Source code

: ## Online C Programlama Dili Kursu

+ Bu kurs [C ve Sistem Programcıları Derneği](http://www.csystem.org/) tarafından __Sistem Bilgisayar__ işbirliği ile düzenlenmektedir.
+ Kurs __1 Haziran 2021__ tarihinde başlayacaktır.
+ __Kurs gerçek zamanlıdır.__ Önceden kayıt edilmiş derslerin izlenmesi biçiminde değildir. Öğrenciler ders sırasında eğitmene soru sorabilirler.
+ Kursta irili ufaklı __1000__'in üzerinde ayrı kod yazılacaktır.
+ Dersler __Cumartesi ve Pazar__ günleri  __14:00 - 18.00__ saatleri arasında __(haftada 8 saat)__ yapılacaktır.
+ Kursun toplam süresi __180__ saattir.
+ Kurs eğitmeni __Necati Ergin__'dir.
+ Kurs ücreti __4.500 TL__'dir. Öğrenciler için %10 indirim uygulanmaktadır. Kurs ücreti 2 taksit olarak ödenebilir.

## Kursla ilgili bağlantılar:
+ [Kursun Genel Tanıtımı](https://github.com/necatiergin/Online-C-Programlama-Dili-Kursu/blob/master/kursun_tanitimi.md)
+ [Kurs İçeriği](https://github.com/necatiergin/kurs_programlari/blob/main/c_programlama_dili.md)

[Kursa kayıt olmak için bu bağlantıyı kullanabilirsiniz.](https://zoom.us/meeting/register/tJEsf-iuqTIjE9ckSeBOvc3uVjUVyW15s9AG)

○ ○ ○ ○

BRIEF:
All of the records should be repeated precisely as written.

ANSWER SPACE:
Source code

: ## Online C Programlama Dili Kursu

+ Bu kurs [C ve Sistem Programcıları Derneği](http://www.csystem.org/) tarafından __Sistem Bilgisayar__ işbirliği ile düzenlenmektedir.
+ Kurs __1 Haziran 2021__ tarihinde başlayacaktır.
+ __Kurs gerçek zamanlıdır.__ Önceden kayıt edilmiş derslerin izlenmesi biçiminde değildir. Öğrenciler ders sırasında eğitmene soru sorabilirler.
+ Kursta irili ufaklı __1000__'in üzerinde ayrı kod yazılacaktır.
+ Dersler __Cumartesi ve Pazar__ günleri  __14:00 - 18.00__ saatleri arasında __(haftada 8 saat)__ yapılacaktır.
+ Kursun toplam süresi __180__ saattir.
+ Kurs eğitmeni __Necati Ergin__'dir.
+ Kurs ücreti __4.500 TL__'dir. Öğrenciler için %10 indirim uygulanmaktadır. Kurs ücreti 2 taksit olarak ödenebilir.

## Kursla ilgili bağlantılar:
+ [Kursun Genel Tanıtımı](https://github.com/necatiergin/Online-C-Programlama-Dili-Kursu/blob/master/kursun_tanitimi.md)
+ [Kurs İçeriği](https://github.com/necatiergin/kurs_programlari/blob/main/c_programlama_dili.md)

[Kursa kayıt olmak için bu bağlantıyı kullanabilirsiniz.](https://zoom.us/meeting/register/tJEsf-iuqTIjE9ckSeBOvc3uVjUVyW15s9AG)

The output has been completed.